I played World of Warcraft from 1.0 (actually 0.9 but whatever) to 4.0 (a bunch of years, I've got the pets to prove it :-) Felt it finally completely jumped the shark with the Panda thing and the simplification of the world to the point of banality. As I told the Blizzard guy who surveyed me about it, I don't go into the library at the Middle School to play DND with the kids there using rules they can understand, I do play complex scenarios with other adults. I think Eve Online gets this, Blizzard has yet to internalize it.

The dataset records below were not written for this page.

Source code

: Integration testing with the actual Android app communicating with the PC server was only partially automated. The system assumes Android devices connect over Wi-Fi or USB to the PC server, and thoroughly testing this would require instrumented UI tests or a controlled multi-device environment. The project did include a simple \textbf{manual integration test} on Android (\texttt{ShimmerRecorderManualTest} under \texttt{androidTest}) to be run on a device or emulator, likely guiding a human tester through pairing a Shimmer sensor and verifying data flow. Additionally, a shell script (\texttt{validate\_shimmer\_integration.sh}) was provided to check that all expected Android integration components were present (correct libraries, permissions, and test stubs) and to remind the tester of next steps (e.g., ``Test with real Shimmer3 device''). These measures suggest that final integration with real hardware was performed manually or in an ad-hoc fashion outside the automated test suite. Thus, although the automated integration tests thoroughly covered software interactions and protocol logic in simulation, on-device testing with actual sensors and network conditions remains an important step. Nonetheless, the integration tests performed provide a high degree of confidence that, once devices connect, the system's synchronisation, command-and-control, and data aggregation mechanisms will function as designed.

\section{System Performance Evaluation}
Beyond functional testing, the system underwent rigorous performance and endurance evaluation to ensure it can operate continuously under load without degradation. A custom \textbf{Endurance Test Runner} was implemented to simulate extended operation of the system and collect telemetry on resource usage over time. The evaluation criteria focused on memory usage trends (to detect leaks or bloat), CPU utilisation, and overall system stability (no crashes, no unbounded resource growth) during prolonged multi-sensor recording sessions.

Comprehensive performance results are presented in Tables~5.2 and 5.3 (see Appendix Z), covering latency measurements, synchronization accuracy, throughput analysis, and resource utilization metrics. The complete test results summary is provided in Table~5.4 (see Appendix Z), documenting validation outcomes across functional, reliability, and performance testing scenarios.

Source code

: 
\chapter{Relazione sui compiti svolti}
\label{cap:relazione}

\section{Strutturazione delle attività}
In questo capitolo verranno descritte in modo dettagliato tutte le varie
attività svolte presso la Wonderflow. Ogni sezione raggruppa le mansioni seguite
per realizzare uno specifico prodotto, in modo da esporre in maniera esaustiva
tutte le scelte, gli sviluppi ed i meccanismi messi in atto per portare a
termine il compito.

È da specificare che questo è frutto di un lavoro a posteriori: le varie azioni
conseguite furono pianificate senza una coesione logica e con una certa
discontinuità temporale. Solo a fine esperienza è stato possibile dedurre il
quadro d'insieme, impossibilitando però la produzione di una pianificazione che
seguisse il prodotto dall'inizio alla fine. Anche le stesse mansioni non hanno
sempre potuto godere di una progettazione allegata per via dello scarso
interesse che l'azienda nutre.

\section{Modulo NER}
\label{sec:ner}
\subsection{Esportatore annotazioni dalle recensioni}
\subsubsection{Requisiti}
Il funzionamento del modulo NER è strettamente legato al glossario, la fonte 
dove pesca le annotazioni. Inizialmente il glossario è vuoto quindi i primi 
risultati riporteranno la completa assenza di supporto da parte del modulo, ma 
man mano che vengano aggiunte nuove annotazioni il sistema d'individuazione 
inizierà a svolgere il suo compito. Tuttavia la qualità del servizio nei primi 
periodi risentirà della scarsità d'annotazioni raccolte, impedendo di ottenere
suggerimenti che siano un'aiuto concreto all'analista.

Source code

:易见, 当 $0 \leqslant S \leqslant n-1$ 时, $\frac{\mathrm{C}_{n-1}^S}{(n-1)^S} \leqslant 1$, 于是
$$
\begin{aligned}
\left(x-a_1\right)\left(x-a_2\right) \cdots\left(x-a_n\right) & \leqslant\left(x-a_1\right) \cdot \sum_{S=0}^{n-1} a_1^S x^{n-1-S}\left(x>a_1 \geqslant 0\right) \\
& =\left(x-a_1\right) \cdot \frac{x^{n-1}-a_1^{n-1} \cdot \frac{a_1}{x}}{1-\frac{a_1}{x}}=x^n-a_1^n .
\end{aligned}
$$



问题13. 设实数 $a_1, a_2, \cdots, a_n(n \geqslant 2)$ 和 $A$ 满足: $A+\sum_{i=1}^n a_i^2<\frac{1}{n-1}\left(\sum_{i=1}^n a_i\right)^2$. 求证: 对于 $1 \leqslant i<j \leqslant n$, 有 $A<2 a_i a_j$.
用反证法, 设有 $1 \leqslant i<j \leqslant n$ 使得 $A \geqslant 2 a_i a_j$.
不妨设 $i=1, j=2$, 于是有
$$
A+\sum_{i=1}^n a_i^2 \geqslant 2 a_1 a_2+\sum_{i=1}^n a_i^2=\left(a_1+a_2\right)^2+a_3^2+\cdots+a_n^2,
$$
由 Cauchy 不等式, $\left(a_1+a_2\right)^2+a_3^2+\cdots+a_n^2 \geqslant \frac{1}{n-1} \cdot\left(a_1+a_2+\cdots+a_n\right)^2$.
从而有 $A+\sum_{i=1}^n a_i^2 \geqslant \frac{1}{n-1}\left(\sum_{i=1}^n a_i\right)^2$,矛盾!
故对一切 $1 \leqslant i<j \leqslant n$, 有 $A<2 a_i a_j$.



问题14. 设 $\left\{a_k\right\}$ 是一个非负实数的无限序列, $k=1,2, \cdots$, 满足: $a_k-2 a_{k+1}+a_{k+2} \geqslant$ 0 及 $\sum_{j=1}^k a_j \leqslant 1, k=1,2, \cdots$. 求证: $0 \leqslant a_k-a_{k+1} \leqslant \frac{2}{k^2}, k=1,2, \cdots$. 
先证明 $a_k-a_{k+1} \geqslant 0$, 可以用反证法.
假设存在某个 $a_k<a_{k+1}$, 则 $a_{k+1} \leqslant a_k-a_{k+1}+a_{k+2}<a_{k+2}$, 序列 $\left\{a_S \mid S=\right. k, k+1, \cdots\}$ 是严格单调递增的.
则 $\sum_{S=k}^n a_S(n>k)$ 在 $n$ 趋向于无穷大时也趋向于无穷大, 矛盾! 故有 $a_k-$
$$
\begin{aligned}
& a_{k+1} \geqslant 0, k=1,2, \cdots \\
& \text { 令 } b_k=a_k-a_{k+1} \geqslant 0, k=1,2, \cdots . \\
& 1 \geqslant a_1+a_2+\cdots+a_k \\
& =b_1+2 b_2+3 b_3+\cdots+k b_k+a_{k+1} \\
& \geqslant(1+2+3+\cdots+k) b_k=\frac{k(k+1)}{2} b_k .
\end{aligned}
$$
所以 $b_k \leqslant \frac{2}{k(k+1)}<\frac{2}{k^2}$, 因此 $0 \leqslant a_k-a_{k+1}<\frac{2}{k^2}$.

WoW was created to compete with EverQuest, which it did, way more successfully than even Blizzard expected. But it ran into the problem that the storyline, while interesting, and which character progression suitably nerfed, it got boring. And adding new story lines helped, but they had to add better gear to keep people grinding for it, and the basically I think they ran into the law of diminishing returns. Making your character twice as powerful was cool, but it made the previous game a bit silly, doubling that again and now you could single-handedly waltz through the old end-game raids (which had been designed for 40 simultaneous players in their best gear), and the dissonance gets to you. It's kinda fun, like God mode, but it's also hard to imagine a world where you could be this powerful and everyone else couldn't just fix the worlds problems without you. When the story line is "we're under seige by the forces of evil" and your character, through a series of quests, singlehandedly overwhelms all that evil? Its like reading Nancy Drew mysteries instead of Agatha Christie mysteries. To simplified to be enjoyable.
Then there is Eve Online, which is similarly durable to WoW and yet has a much larger percentage of retained adult participants. I expect for the reasons that Eve does not constrain the behavior and doesn't make it "digestible" to people who don't understand that money can buy power and power can be manipulated. Compare getting into a high end Eve Corporation with a high end WoW guild. Interesting difference.
And then there is the business model. Everquest, WoW, and Eve, all have pay-per-month subscriptions. That is nice, but Zynga and others have shown it can be just as, if not more, profitable for the company to run the internal economy. Something Blizzard shied away from on WoW, embraced on Diablo 3, and Eve has had I think a mixed relationship with (but I may be completely wrong on that I'm not as familar with the online Eve currency market)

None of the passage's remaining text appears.